Warning: Thrills ahead with NextGen processor technologies

December 15th, 2009

3You can ignore it, but it won’t go away: More cores – lots more cores – are coming to a processor near you. Here’s an analysis from the Linley Group of what’s happening now in “many-core” trends.

If mastering multicore processors has given you the same heart-in-the-throat feeling as a roller coaster ride, be warned: There are more twists and turns ahead. Two trends are emerging now – processors with more than 32 cores and processors implementing an approximation of a data-flow architecture.

In several years, most processor suppliers will need to offer chips with 32 or more CPUs if they want to increase their products’ performance. The factors that prompted the shift from single CPU to dual core and then to multicore processors still hold true and will lead to ever-more CPUs per chip and per system.

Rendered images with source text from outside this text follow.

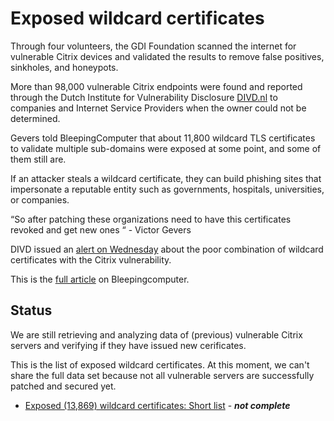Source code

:# Exposed wildcard certificates
Through four volunteers, the GDI Foundation scanned the internet for vulnerable Citrix devices and validated the results to remove false positives, sinkholes, and honeypots.

More than 98,000 vulnerable Citrix endpoints were found and reported through the Dutch Institute for Vulnerability Disclosure [DIVD.nl](https://divd.nl) to companies and Internet Service Providers when the owner could not be determined.

Gevers told BleepingComputer that about 11,800 wildcard TLS certificates to validate multiple sub-domains were exposed at some point, and some of them still are.

If an attacker steals a wildcard certificate, they can build phishing sites that impersonate a reputable entity such as governments, hospitals, universities, or companies.

“So after patching these organizations need to have this certificates revoked and get new ones “ - Victor Gevers

DIVD issued an [alert on Wednesday](https://www.securitymeldpunt.nl/cases/202002-Wildcard-Certificaten-Citrix-ADC/) about the poor combination of wildcard certificates with the Citrix vulnerability. 

This is the [full article](https://www.bleepingcomputer.com/news/security/patching-the-citrix-adc-bug-doesnt-mean-you-werent-hacked/) on Bleepingcomputer.

## Status
We are still retrieving and analyzing data of (previous) vulnerable Citrix servers and verifying if they have issued new cerificates.

This is the list of exposed wildcard certificates. At this moment, we can't share the full data set because not all vulnerable servers are successfully patched and secured yet.

* [Exposed (13,869) wildcard certificates: Short list](https://github.com/cookiemonster/wildcarded-citrix-2020/blob/master/exposed_wildcards.txt) - ***not complete***
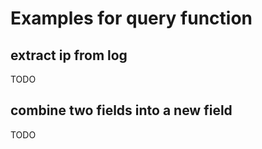 # Examples for query function

## extract ip from log

TODO

## combine two fields into a new field

TODO
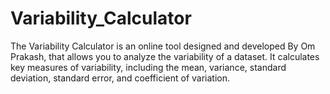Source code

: # Variability_Calculator
The Variability Calculator is an online tool designed and developed By Om Prakash, that allows you to analyze the variability of a dataset. It calculates key measures of variability, including the mean, variance, standard deviation, standard error, and coefficient of variation. 

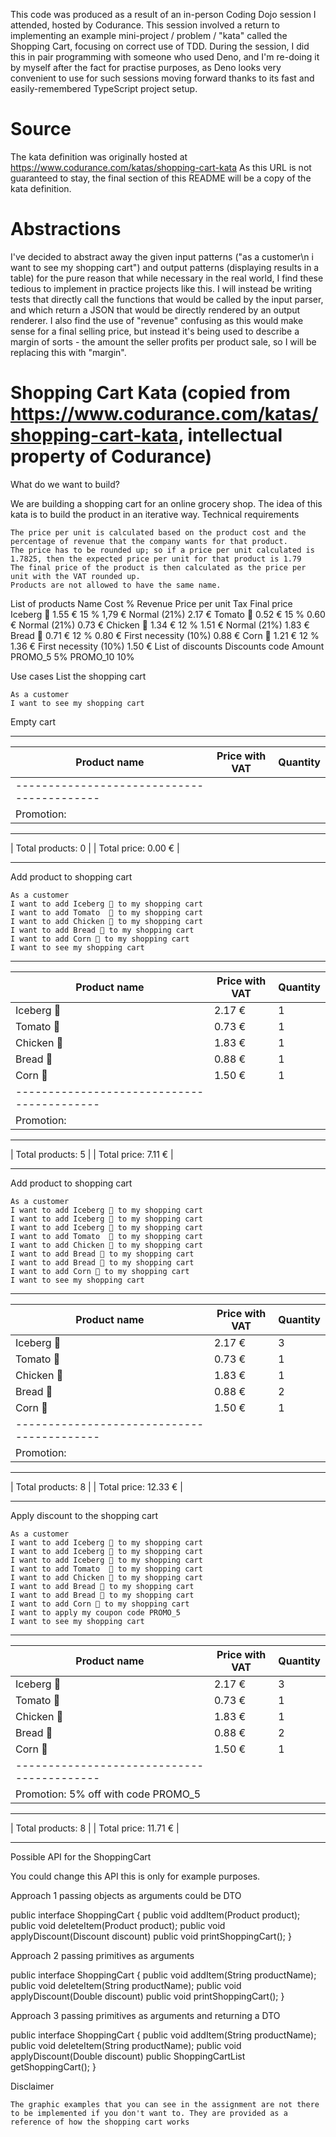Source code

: This code was produced as a result of an in-person Coding Dojo session I attended, hosted by Codurance.
This session involved a return to implementing an example mini-project / problem / "kata" called the Shopping Cart, focusing on correct use of TDD.
During the session, I did this in pair programming with someone who used Deno, and I'm re-doing it by myself after the fact for practise purposes, as Deno looks very convenient to use for such sessions moving forward thanks to its fast and easily-remembered TypeScript project setup.

# Source

The kata definition was originally hosted at https://www.codurance.com/katas/shopping-cart-kata
As this URL is not guaranteed to stay, the final section of this README will be a copy of the kata definition.

# Abstractions

I've decided to abstract away the given input patterns ("as a customer\n i want to see my shopping cart") and output patterns (displaying results in a table) for the pure reason that while necessary in the real world, I find these tedious to implement in practice projects like this.
I will instead be writing tests that directly call the functions that would be called by the input parser, and which return a JSON that would be directly rendered by an output renderer.
I also find the use of "revenue" confusing as this would make sense for a final selling price, but instead it's being used to describe a margin of sorts - the amount the seller profits per product sale, so I will be replacing this with "margin".

# Shopping Cart Kata (copied from https://www.codurance.com/katas/shopping-cart-kata, intellectual property of Codurance)

What do we want to build?

We are building a shopping cart for an online grocery shop. The idea of this kata is to build the product in an iterative way.
Technical requirements

    The price per unit is calculated based on the product cost and the percentage of revenue that the company wants for that product.
    The price has to be rounded up; so if a price per unit calculated is 1.7825, then the expected price per unit for that product is 1.79
    The final price of the product is then calculated as the price per unit with the VAT rounded up.
    Products are not allowed to have the same name.

List of products
Name Cost % Revenue Price per unit Tax Final price
Iceberg 🥬 1.55 € 15 % 1,79 € Normal (21%) 2.17 €
Tomato 🍅 0.52 € 15 % 0.60 € Normal (21%) 0.73 €
Chicken 🍗 1.34 € 12 % 1.51 € Normal (21%) 1.83 €
Bread 🍞 0.71 € 12 % 0.80 € First necessity (10%) 0.88 €
Corn 🌽 1.21 € 12 % 1.36 € First necessity (10%) 1.50 €
List of discounts
Discounts code Amount
PROMO_5 5%
PROMO_10 10%

Use cases
List the shopping cart

    As a customer
    I want to see my shopping cart

Empty cart

---

| Product name                               | Price with VAT | Quantity |
| ------------------------------------------ | -------------- | -------- |
| ------------------------------------------ |
| Promotion:                                 |

---

| Total products: 0 |
| Total price: 0.00 € |

---

Add product to shopping cart

    As a customer
    I want to add Iceberg 🥬 to my shopping cart
    I want to add Tomato  🍅 to my shopping cart
    I want to add Chicken 🍗 to my shopping cart
    I want to add Bread 🍞 to my shopping cart
    I want to add Corn 🌽 to my shopping cart
    I want to see my shopping cart

---

| Product name                               | Price with VAT | Quantity |
| ------------------------------------------ | -------------- | -------- |
| Iceberg 🥬                                 | 2.17 €         | 1        |
| Tomato 🍅                                  | 0.73 €         | 1        |
| Chicken 🍗                                 | 1.83 €         | 1        |
| Bread 🍞                                   | 0.88 €         | 1        |
| Corn 🌽                                    | 1.50 €         | 1        |
| ------------------------------------------ |
| Promotion:                                 |

---

| Total products: 5 |
| Total price: 7.11 € |

---

Add product to shopping cart

    As a customer
    I want to add Iceberg 🥬 to my shopping cart
    I want to add Iceberg 🥬 to my shopping cart
    I want to add Iceberg 🥬 to my shopping cart
    I want to add Tomato  🍅 to my shopping cart
    I want to add Chicken 🍗 to my shopping cart
    I want to add Bread 🍞 to my shopping cart
    I want to add Bread 🍞 to my shopping cart
    I want to add Corn 🌽 to my shopping cart
    I want to see my shopping cart

---

| Product name                               | Price with VAT | Quantity |
| ------------------------------------------ | -------------- | -------- |
| Iceberg 🥬                                 | 2.17 €         | 3        |
| Tomato 🍅                                  | 0.73 €         | 1        |
| Chicken 🍗                                 | 1.83 €         | 1        |
| Bread 🍞                                   | 0.88 €         | 2        |
| Corn 🌽                                    | 1.50 €         | 1        |
| ------------------------------------------ |
| Promotion:                                 |

---

| Total products: 8 |
| Total price: 12.33 € |

---

Apply discount to the shopping cart

    As a customer
    I want to add Iceberg 🥬 to my shopping cart
    I want to add Iceberg 🥬 to my shopping cart
    I want to add Iceberg 🥬 to my shopping cart
    I want to add Tomato  🍅 to my shopping cart
    I want to add Chicken 🍗 to my shopping cart
    I want to add Bread 🍞 to my shopping cart
    I want to add Bread 🍞 to my shopping cart
    I want to add Corn 🌽 to my shopping cart
    I want to apply my coupon code PROMO_5
    I want to see my shopping cart

---

| Product name                               | Price with VAT | Quantity |
| ------------------------------------------ | -------------- | -------- |
| Iceberg 🥬                                 | 2.17 €         | 3        |
| Tomato 🍅                                  | 0.73 €         | 1        |
| Chicken 🍗                                 | 1.83 €         | 1        |
| Bread 🍞                                   | 0.88 €         | 2        |
| Corn 🌽                                    | 1.50 €         | 1        |
| ------------------------------------------ |
| Promotion: 5% off with code PROMO_5        |

---

| Total products: 8 |
| Total price: 11.71 € |

---

Possible API for the ShoppingCart

You could change this API this is only for example purposes.

Approach 1 passing objects as arguments could be DTO

public interface ShoppingCart {
public void addItem(Product product);
public void deleteItem(Product product);
public void applyDiscount(Discount discount)
public void printShoppingCart();
}

Approach 2 passing primitives as arguments

public interface ShoppingCart {
public void addItem(String productName);
public void deleteItem(String productName);
public void applyDiscount(Double discount)
public void printShoppingCart();
}

Approach 3 passing primitives as arguments and returning a DTO

public interface ShoppingCart {
public void addItem(String productName);
public void deleteItem(String productName);
public void applyDiscount(Double discount)
public ShoppingCartList getShoppingCart();
}

Disclaimer

    The graphic examples that you can see in the assignment are not there to be implemented if you don't want to. They are provided as a reference of how the shopping cart works
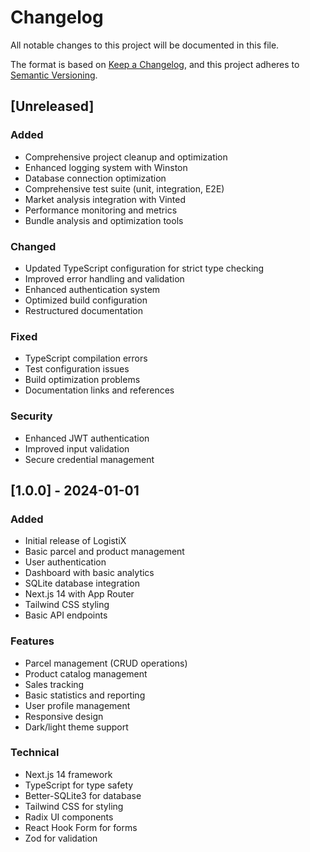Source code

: # Changelog

All notable changes to this project will be documented in this file.

The format is based on [Keep a Changelog](https://keepachangelog.com/en/1.0.0/),
and this project adheres to [Semantic Versioning](https://semver.org/spec/v2.0.0.html).

## [Unreleased]

### Added
- Comprehensive project cleanup and optimization
- Enhanced logging system with Winston
- Database connection optimization
- Comprehensive test suite (unit, integration, E2E)
- Market analysis integration with Vinted
- Performance monitoring and metrics
- Bundle analysis and optimization tools

### Changed
- Updated TypeScript configuration for strict type checking
- Improved error handling and validation
- Enhanced authentication system
- Optimized build configuration
- Restructured documentation

### Fixed
- TypeScript compilation errors
- Test configuration issues
- Build optimization problems
- Documentation links and references

### Security
- Enhanced JWT authentication
- Improved input validation
- Secure credential management

## [1.0.0] - 2024-01-01

### Added
- Initial release of LogistiX
- Basic parcel and product management
- User authentication
- Dashboard with basic analytics
- SQLite database integration
- Next.js 14 with App Router
- Tailwind CSS styling
- Basic API endpoints

### Features
- Parcel management (CRUD operations)
- Product catalog management
- Sales tracking
- Basic statistics and reporting
- User profile management
- Responsive design
- Dark/light theme support

### Technical
- Next.js 14 framework
- TypeScript for type safety
- Better-SQLite3 for database
- Tailwind CSS for styling
- Radix UI components
- React Hook Form for forms
- Zod for validation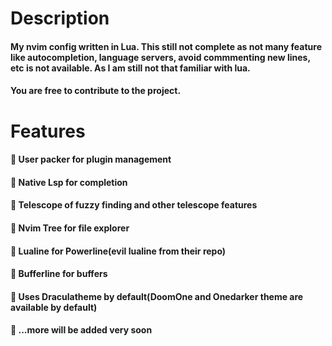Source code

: # Description 
#### My nvim config written in Lua. This still not complete as not many feature like autocompletion, language servers, avoid commmenting new lines, etc is not available. As I am still not that familiar with lua.
#### You are free to contribute to the project.

# Features
####  User packer for plugin management
####  Native Lsp for completion
####  Telescope of fuzzy finding and other telescope features
####  Nvim Tree for file explorer
####  Lualine for Powerline(evil lualine from their repo)
####  Bufferline for buffers
####  Uses Draculatheme by default(DoomOne and Onedarker theme are available by default)
####  ...more will be added very soon
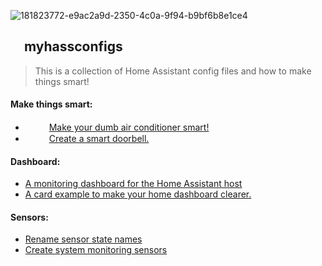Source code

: 
![181823772-e9ac2a9d-2350-4c0a-9f94-b9bf6b8e1ce4](https://user-images.githubusercontent.com/30338980/182378887-f3652385-4e9f-44f4-af7c-7df10e216864.png)
## <img src="https://user-images.githubusercontent.com/30338980/182615356-dc7939d6-634e-4f91-b0ba-ee5533332212.png" width="17" /> myhassconfigs

> This is a collection of Home Assistant config files and how to make things smart!

#### Make things smart:
- <img src="https://user-images.githubusercontent.com/30338980/182388263-f69cb425-56a2-4b70-89dd-52ae4b0bda3c.png" width="15" /> <img src="https://user-images.githubusercontent.com/30338980/182389009-98f48692-3752-4e14-9a2a-4f16fbe152f3.png" width="15" /> [Make your dumb air conditioner smart!](https://github.com/hxcde/make-dumb-ac-smart)
- <img src="https://user-images.githubusercontent.com/30338980/182402058-6cd045f7-cd5b-405c-8444-e505f25407ae.png" width="15" /> <img src="https://user-images.githubusercontent.com/30338980/182389009-98f48692-3752-4e14-9a2a-4f16fbe152f3.png" width="15" /> [Create a smart doorbell.](https://github.com/hxcde/smart-hass-doorbell)

#### Dashboard:
- [A monitoring dashboard for the Home Assistant host](https://github.com/hxcde/makethingssmart/tree/main/dashboards/monitoring)
- [A card example to make your home dashboard clearer.](https://github.com/hxcde/makethingssmart/tree/main/dashboards/homedash)

#### Sensors:
- [Rename sensor state names](https://github.com/hxcde/makethingssmart/blob/main/sensors/change_sensor_state_name)
- [Create system monitoring sensors](https://github.com/hxcde/makethingssmart/blob/main/sensors/systemmonitor)


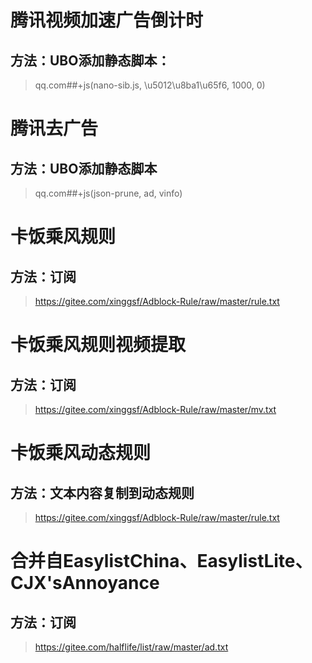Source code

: # 腾讯视频加速广告倒计时
## 方法：UBO添加静态脚本：
> qq.com##+js(nano-sib.js, \u5012\u8ba1\u65f6, 1000, 0)

# 腾讯去广告
## 方法：UBO添加静态脚本
> qq.com##+js(json-prune, ad, vinfo)

# 卡饭乘风规则
## 方法：订阅
> https://gitee.com/xinggsf/Adblock-Rule/raw/master/rule.txt

# 卡饭乘风规则视频提取
## 方法：订阅
> https://gitee.com/xinggsf/Adblock-Rule/raw/master/mv.txt

# 卡饭乘风动态规则
## 方法：文本内容复制到动态规则
> https://gitee.com/xinggsf/Adblock-Rule/raw/master/rule.txt

# 合并自EasylistChina、EasylistLite、CJX'sAnnoyance
## 方法：订阅
> https://gitee.com/halflife/list/raw/master/ad.txt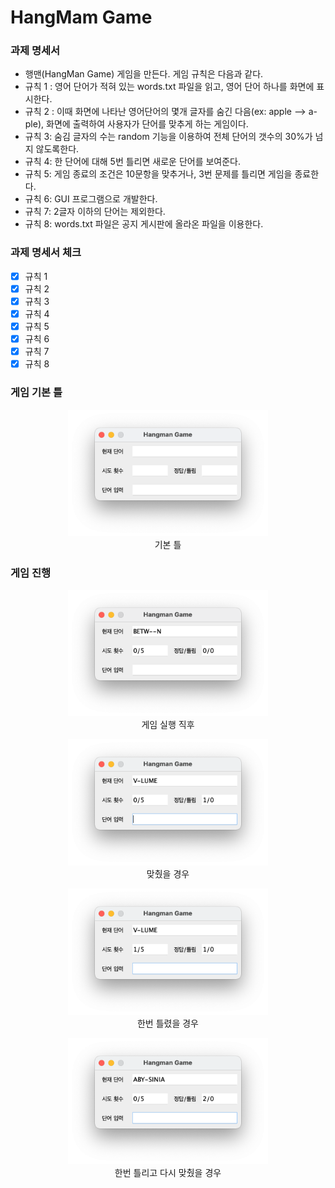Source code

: # HangMam Game

### 과제 명세서 

- 행맨(HangMan Game) 게임을 만든다. 게임 규칙은 다음과 같다.
- 규칙 1 : 영어 단어가 적혀 있는 words.txt 파일을 읽고, 영어 단어 하나를 화면에 표시한다.
- 규칙 2 : 이때 화면에 나타난 영어단어의 몇개 글자를 숨긴 다음(ex: apple --> a-ple), 화면에 출력하여 사용자가 단어를 맞추게 하는 게임이다.
- 규칙 3: 숨김 글자의 수는 random 기능을 이용하여 전체 단어의 갯수의 30%가 넘지 않도록한다.
- 규칙 4: 한 단어에 대해 5번 틀리면 새로운 단어를 보여준다.
- 규칙 5: 게임 종료의 조건은 10문항을 맞추거나, 3번 문제를 틀리면 게임을 종료한다.
- 규칙 6: GUI 프로그램으로 개발한다.
- 규칙 7: 2글자 이하의 단어는 제외한다.
- 규칙 8: words.txt 파일은 공지 게시판에 올라온 파일을 이용한다.

### 과제 명세서 체크

- [x] 규칙 1  
- [x] 규칙 2  
- [x] 규칙 3  
- [x] 규칙 4  
- [x] 규칙 5  
- [x] 규칙 6  
- [x] 규칙 7
- [x] 규칙 8

### 게임 기본 틀

<p align="center">
  <img src="./assets/frame.png" height="202" width="320"></img>
  <br>
  기본 틀
</p>



### 게임 진행

<p align="center">
  <img src="./assets/init.png" height="202" width="320"></img>  
  <br>
  게임 실행 직후
</p>
<p align="center">
  <img src="./assets/1.png" height="202" width="320"></img>  
  <br>
  맞췄을 경우
</p>
<p align="center">
  <img src="./assets/2.png" height="202" width="320"></img>  
  <br>
  한번 틀렸을 경우
</p>
<p align="center">
  <img src="./assets/3.png" height="202" width="320"></img>
  <br>
  한번 틀리고 다시 맞췄을 경우
</p>
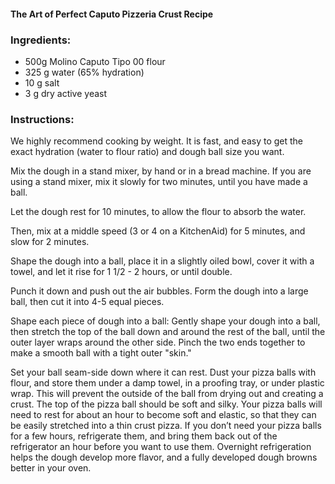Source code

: #### The Art of Perfect Caputo Pizzeria Crust Recipe

### Ingredients:

* 500g Molino Caputo Tipo 00 flour
* 325 g water (65% hydration)
* 10 g salt
* 3 g dry active yeast

### Instructions:

We highly recommend cooking by weight.
 It is fast, and easy to get the exact hydration (water to flour ratio) and dough ball size you want. 

Mix the dough in a stand mixer, by hand or in a bread machine. If you are using a stand mixer, mix it slowly for two minutes, until you have made a ball. 

Let the dough rest for 10 minutes, to allow the flour to absorb the water. 

Then, mix at a middle speed (3 or 4 on a KitchenAid) for 5 minutes, and slow for 2 minutes. 

Shape the dough into a ball, place it in a slightly oiled bowl, cover it with a towel, and let it rise for 1 1/2 - 2 hours, or until double. 

Punch it down and push out the air bubbles. Form the dough into a large ball, then cut it into 4-5 equal pieces.

Shape each piece of dough into a ball: Gently shape your dough into a ball, then stretch the top of the ball down and around the rest of the ball, until the outer layer wraps around the other side. Pinch the two ends together to make a smooth ball with a tight outer "skin." 

Set your ball seam-side down where it can rest. Dust your pizza balls with flour, and store them under a damp towel, in a proofing tray, or under plastic wrap. This will prevent the outside of the ball from drying out and creating a crust. The top of the pizza ball should be soft and silky. Your pizza balls will need to rest for about an hour to become soft and elastic, so that they can be easily stretched into a thin crust pizza. If you don’t need your pizza balls for a few hours, refrigerate them, and bring them back out of the refrigerator an hour before you want to use them. Overnight refrigeration helps the dough develop more flavor, and a fully developed dough browns better in your oven.
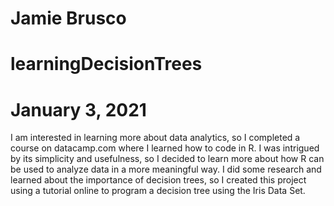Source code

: # Jamie Brusco
# learningDecisionTrees
# January 3, 2021
I am interested in learning more about data analytics, so I completed a course on datacamp.com where I learned how to code in R. I was intrigued by its simplicity and usefulness, so I decided to learn more about how R can be used to analyze data in a more meaningful way. I did some research and learned about the importance of decision trees, so I created this project using a tutorial online to program a decision tree using the Iris Data Set.
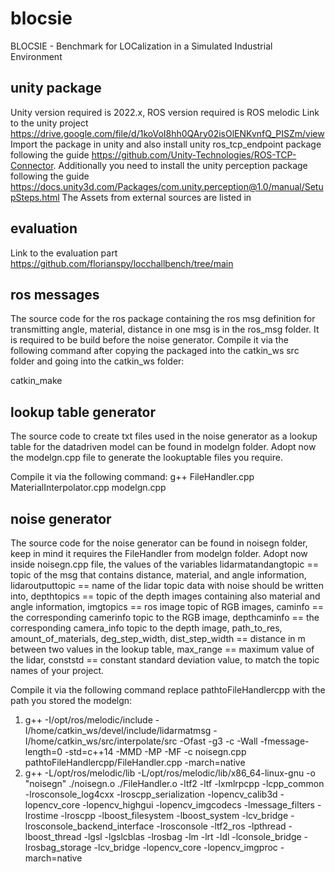 # blocsie
BLOCSIE - Benchmark for LOCalization in a Simulated Industrial Environment
## unity package
Unity version required is 2022.x, ROS version required is ROS melodic
Link to the unity project
https://drive.google.com/file/d/1koVoI8hh0QAry02isOlENKvnfQ_PISZm/view
Import the package in unity and also install unity ros_tcp_endpoint package following the guide https://github.com/Unity-Technologies/ROS-TCP-Connector.
Additionally you need to install the unity perception package following the guide https://docs.unity3d.com/Packages/com.unity.perception@1.0/manual/SetupSteps.html
The Assets from external sources are listed in 
## evaluation
Link to the evaluation part
https://github.com/florianspy/locchallbench/tree/main
## ros messages
The source code for the ros package containing the ros msg definition for transmitting angle, material, distance in one msg is in the ros_msg folder. It is required to be build before the noise generator.
Compile it via the following command after copying the packaged into the catkin_ws src folder and going into the catkin_ws folder:

catkin_make
## lookup table generator 
The source code to create txt files used in the noise generator as a lookup table for the datadriven model can be found in modelgn folder.
Adopt now the modelgn.cpp file to generate the lookuptable files you require.

Compile it via the following command:
g++ FileHandler.cpp MaterialInterpolator.cpp modelgn.cpp

## noise generator 
The source code for the noise generator can be found in noisegn folder, keep in mind it requires the FileHandler from modelgn folder. 
Adopt now inside noisegn.cpp file, the values of the variables lidarmatandangtopic == topic of the msg that contains distance, material, and angle information, lidaroutputtopic == name of the lidar topic data with noise should be written into, depthtopics == topic of the depth images containing also material and angle information, imgtopics == ros image topic of RGB images, caminfo == the corresponding camerinfo topic to the RGB image, depthcaminfo == the corresponding camera_info topic to the depth image, path_to_res, amount_of_materials, deg_step_width,
dist_step_width == distance in m between two values in the lookup table, max_range == maximum value of the lidar, conststd == constant standard deviation value, to match the topic names of your project.

Compile it via the following command replace pathtoFileHandlercpp with the path you stored the modelgn:

1. g++  -I/opt/ros/melodic/include -I/home/catkin_ws/devel/include/lidarmatmsg -I/home/catkin_ws/src/interpolate/src -Ofast -g3 -c -Wall -fmessage-length=0 -std=c++14 -MMD -MP -MF  -c noisegn.cpp pathtoFileHandlercpp/FileHandler.cpp  -march=native
2. g++ -L/opt/ros/melodic/lib -L/opt/ros/melodic/lib/x86_64-linux-gnu -o "noisegn" ./noisegn.o ./FileHandler.o  -ltf2 -ltf -lxmlrpcpp -lcpp_common -lrosconsole_log4cxx -lroscpp_serialization -lopencv_calib3d -lopencv_core -lopencv_highgui -lopencv_imgcodecs -lmessage_filters -lrostime -lroscpp -lboost_filesystem -lboost_system -lcv_bridge -lrosconsole_backend_interface -lrosconsole -ltf2_ros -lpthread -lboost_thread -lgsl -lgslcblas -lrosbag  -lm -lrt -ldl -lconsole_bridge  -lrosbag_storage -lcv_bridge -lopencv_core -lopencv_imgproc  -march=native
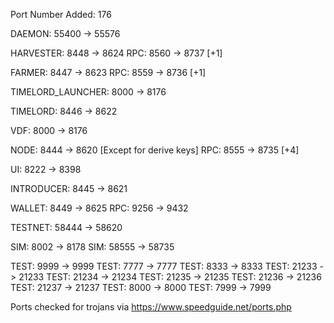Port Number Added: 176

DAEMON: 55400 -> 55576

HARVESTER: 8448 -> 8624
RPC: 8560 ->  8737 [+1]

FARMER: 8447 -> 8623
RPC: 8559 -> 8736 [+1]

TIMELORD_LAUNCHER: 8000 -> 8176

TIMELORD: 8446 -> 8622

VDF: 8000 -> 8176

NODE: 8444 -> 8620 [Except for derive keys]
RPC: 8555 -> 8735 [+4]

UI: 8222 -> 8398

INTRODUCER: 8445 -> 8621

WALLET: 8449 -> 8625
RPC: 9256 -> 9432

TESTNET: 58444 -> 58620

SIM: 8002 -> 8178
SIM: 58555 -> 58735

TEST: 9999 -> 9999
TEST: 7777 -> 7777
TEST: 8333 -> 8333
TEST: 21233 -> 21233
TEST: 21234 -> 21234
TEST: 21235 -> 21235
TEST: 21236 -> 21236
TEST: 21237 -> 21237
TEST: 8000 -> 8000
TEST: 7999 -> 7999


Ports checked for trojans via https://www.speedguide.net/ports.php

In some respects, the expertise gained from turning serial software originally written for a single CPU to a parallelized program running on, say, eight CPUs will apply when porting it to 32, 64, or 100 CPUs. However, software developers will have to learn new skills, making it progressively harder to achieve greater degrees of parallelism.

Moreover, CPU organization on a chip will become apparent to programmers, particularly those who are developing performance-sensitive or low-level code. A shared bus is too slow for a processor with many cores because bandwidth does not scale with the number of cores, as Figure 1 shows. A switch uses too much on-chip real estate.

Figure1
Figure 1: Bus bandwidth remains constant as CPUs are added, limiting scaling.

A mesh, however, provides scalable bandwidth at modest die-area cost. In a mesh, each CPU has a connection to its north, south, east, and west neighbors. Bandwidth scaling is achieved because each time a new row or column is added to the array of CPUs, a new set of connections is added as well.

In a mesh-based processor like the one shown in Figure 2, data sent from one CPU node to another travels hop by hop via intermediate nodes. Low-level software such as the OS kernel or lightweight executives must be conscious of the CPUs’ row and column addresses to direct the data. Transfers to far CPUs will take more hops than transfers to near CPUs. Programmers must map their code to CPUs in such a way that code blocks communicating to each other will run on neighboring CPUs to minimize mesh bandwidth latency and consumption.

Figure2
Figure 2: Mesh bandwidth increases as a new row or column of CPUs is added.

Additionally, processors that implement aspects of data-flow design are emerging. In the traditional CPU-centric approach to an application such as a VPN server, a program implements the application, calling different functions at different stages. These functions might in turn call a hardware engine, but the application remains in control of operations and data flow.

On the contrary, in a data-flow architecture, characteristics of the data determine its flow. Whether implemented by a hardware engine or software routine, each stage processes a block of data if it matches certain criteria. Based on these criteria, it then sends the data to the next stage. Different data can pass through engines in a different sequence. Data moves from engine to engine without intervention by a CPU-based application. A central control program’s main task is to train each engine how to process data – a one-time job.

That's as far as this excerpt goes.